EXERCISE DETAILS
When a line of the records contains "mobile", copy it.
|---|
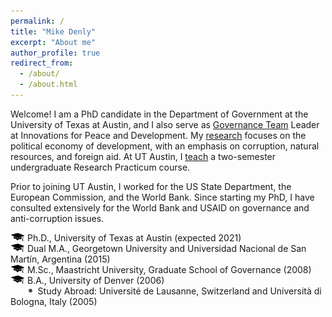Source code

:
 ```yaml
---
permalink: /
title: "Mike Denly"
excerpt: "About me"
author_profile: true
redirect_from: 
  - /about/
  - /about.html
---
```


Welcome! I am a PhD candidate in the Department of Government at the University of Texas at Austin, and I also serve as [Governance Team](http://www.ipdutexas.org/governance.html) Leader at Innovations for Peace and Development. My [research](https://mikedenly.com/research/) focuses on the political economy of development, with an emphasis on corruption, natural resources, and foreign aid. At UT Austin, I [teach](https://mikedenly.com/teaching/) a two-semester undergraduate Research Practicum course.

Prior to joining UT Austin, I worked for the US State Department, the European Commission, and the World Bank. Since starting my PhD, I have consulted extensively for the World Bank and USAID on governance and anti-corruption issues. 

![](/images/gradhatpng.png) Ph.D., University of Texas at Austin (expected 2021)
<br>![](/images/gradhatpng.png) Dual M.A., Georgetown University and Universidad Nacional de San Martín, Argentina (2015)
<br>![](/images/gradhatpng.png) M.Sc., Maastricht University, Graduate School of Governance (2008)
<br>![](/images/gradhatpng.png) B.A., University of Denver (2006) 
<br> &nbsp; &nbsp; &nbsp; ![](/images/bullet.png) Study Abroad: Université de Lausanne, Switzerland and Università di Bologna, Italy (2005)

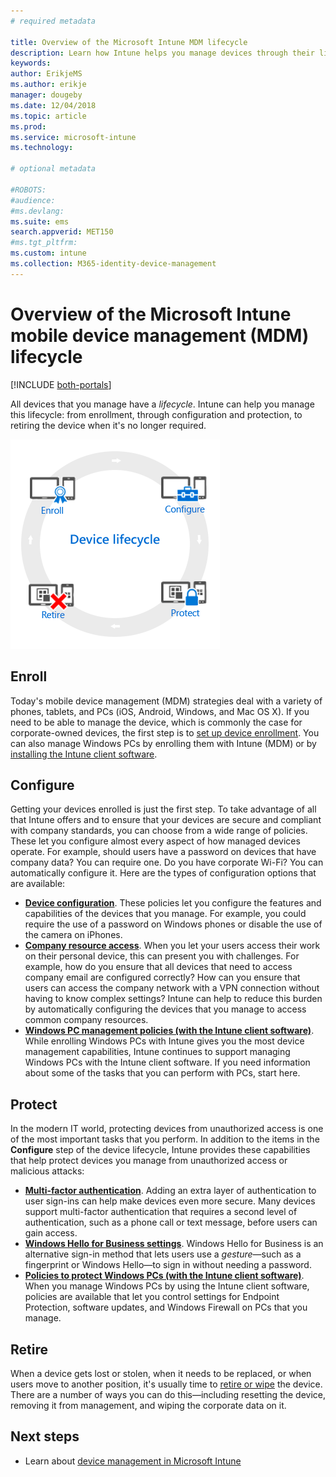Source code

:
 ```yaml
---
# required metadata

title: Overview of the Microsoft Intune MDM lifecycle 
description: Learn how Intune helps you manage devices through their lifecycle - from enrollment, through configuration, to eventual retirement.
keywords:
author: ErikjeMS
ms.author: erikje
manager: dougeby
ms.date: 12/04/2018
ms.topic: article
ms.prod:
ms.service: microsoft-intune
ms.technology:

# optional metadata

#ROBOTS:
#audience:
#ms.devlang:
ms.suite: ems
search.appverid: MET150
#ms.tgt_pltfrm:
ms.custom: intune
ms.collection: M365-identity-device-management
---
```


# Overview of the Microsoft Intune mobile device management (MDM) lifecycle

[!INCLUDE [both-portals](./includes/note-for-both-portals.md)]

All devices that you manage have a *lifecycle*. Intune can help you manage this lifecycle: from enrollment, through configuration and protection, to retiring the device when it's no longer required.

![The device lifecycle](./media/device-lifecycle.png "the Intune device lifecycle")

## Enroll
Today's mobile device management (MDM) strategies deal with a variety of phones, tablets, and PCs (iOS, Android, Windows, and Mac OS X). If you need to be able to manage the device, which is commonly the case for corporate-owned devices, the first step is to [set up device enrollment](device-enrollment.md). You can also manage Windows PCs by enrolling them with Intune (MDM) or by [installing the Intune client software](manage-windows-pcs-with-microsoft-intune.md).

## Configure
Getting your devices enrolled is just the first step. To take advantage of all that Intune offers and to ensure that your devices are secure and compliant with company standards, you can choose from a wide range of policies. These let you configure almost every aspect of how managed devices operate. For example, should users have a password on devices that have company data? You can require one. Do you have corporate Wi-Fi? You can automatically configure it. Here are the types of configuration options that are available:

- [**Device configuration**](device-profiles.md). These policies let you configure the features and capabilities of the devices that you manage. For example, you could require the use of a password on Windows phones or disable the use of the camera on iPhones.
- [**Company resource access**](device-profiles.md). When you let your users access their work on their personal device, this can present you with challenges. For example, how do you ensure that all devices that need to access company email are configured correctly? How can you ensure that users can access the company network with a VPN connection without having to know complex settings? Intune can help to reduce this burden by automatically configuring the devices that you manage to access common company resources.
- [**Windows PC management policies (with the Intune client software)**](common-windows-pc-management-tasks-with-the-microsoft-intune-computer-client.md). While enrolling Windows PCs with Intune gives you the most device management capabilities, Intune continues to support managing Windows PCs with the Intune client software. If you need information about some of the tasks that you can perform with PCs, start here.

## Protect
In the modern IT world, protecting devices from unauthorized access is one of the most important tasks that you perform. In addition to the items in the **Configure** step of the device lifecycle, Intune provides these capabilities that help protect devices you manage from unauthorized access or malicious attacks:
- [**Multi-factor authentication**](multi-factor-authentication.md). Adding an extra layer of authentication to user sign-ins can help make devices even more secure. Many devices support multi-factor authentication that requires a second level of authentication, such as a phone call or text message, before users can gain access.
- [**Windows Hello for Business settings**](windows-hello.md). Windows Hello for Business is an alternative sign-in method that lets users use a *gesture*—such as a fingerprint or Windows Hello—to sign in without needing a password.
- [**Policies to protect Windows PCs (with the Intune client software)**](policies-to-protect-windows-pcs-in-microsoft-intune.md). When you manage Windows PCs by using the Intune client software, policies are available that let you control settings for Endpoint Protection, software updates, and Windows Firewall on PCs that you manage.

## Retire
When a device gets lost or stolen, when it needs to be replaced, or when users move to another position, it's usually time to [retire or wipe](device-management.md) the device. There are a number of ways you can do this—including resetting the device, removing it from management, and wiping the corporate data on it.

## Next steps

- Learn about [device management in Microsoft Intune](device-management.md)
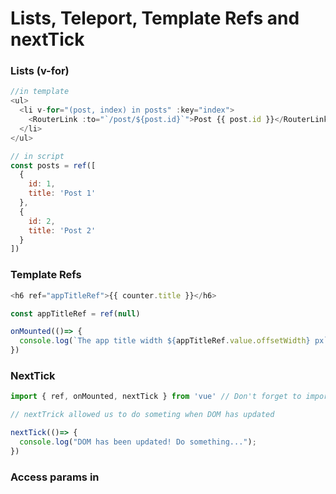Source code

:# Lists, Teleport, Template Refs and nextTick

### Lists (v-for)

```js
//in template
<ul>
  <li v-for="(post, index) in posts" :key="index">
    <RouterLink :to="`/post/${post.id}`">Post {{ post.id }}</RouterLink>
  </li>
</ul>

// in script
const posts = ref([
  {
    id: 1,
    title: 'Post 1'
  },
  {
    id: 2,
    title: 'Post 2'
  }
])
```

### Template Refs

```js
<h6 ref="appTitleRef">{{ counter.title }}</h6>

const appTitleRef = ref(null)

onMounted(()=> {
  console.log(`The app title width ${appTitleRef.value.offsetWidth} px`);
})
```

### NextTick

```js
import { ref, onMounted, nextTick } from 'vue' // Don't forget to import nextTick

// nextTrick allowed us to do someting when DOM has updated

nextTick(()=> {
  console.log("DOM has been updated! Do something...");
})
```

### Access params in <script setup> ( vuejs 3)

```js
import { useRoute, useRouter } from 'vue-router'

const route = useRoute()

console.log(route.params.id)
console.log(route.params.email)

// use router to push route

const router = useRouter()

const goToHome = () => {
  router.push({
    name: 'home',
    params: {
      id: 3,
      email: 'email@gmail.com'
    }
  })
}
```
|---|
EXERCISE RESULT
# Overview of the Microsoft Intune mobile device management (MDM) lifecycle
Today's mobile device management (MDM) strategies deal with a variety of phones, tablets, and PCs (iOS, Android, Windows, and Mac OS X). If you need to be able to manage the device, which is commonly the case for corporate-owned devices, the first step is to [set up device enrollment](device-enrollment.md). You can also manage Windows PCs by enrolling them with Intune (MDM) or by [installing the Intune client software](manage-windows-pcs-with-microsoft-intune.md).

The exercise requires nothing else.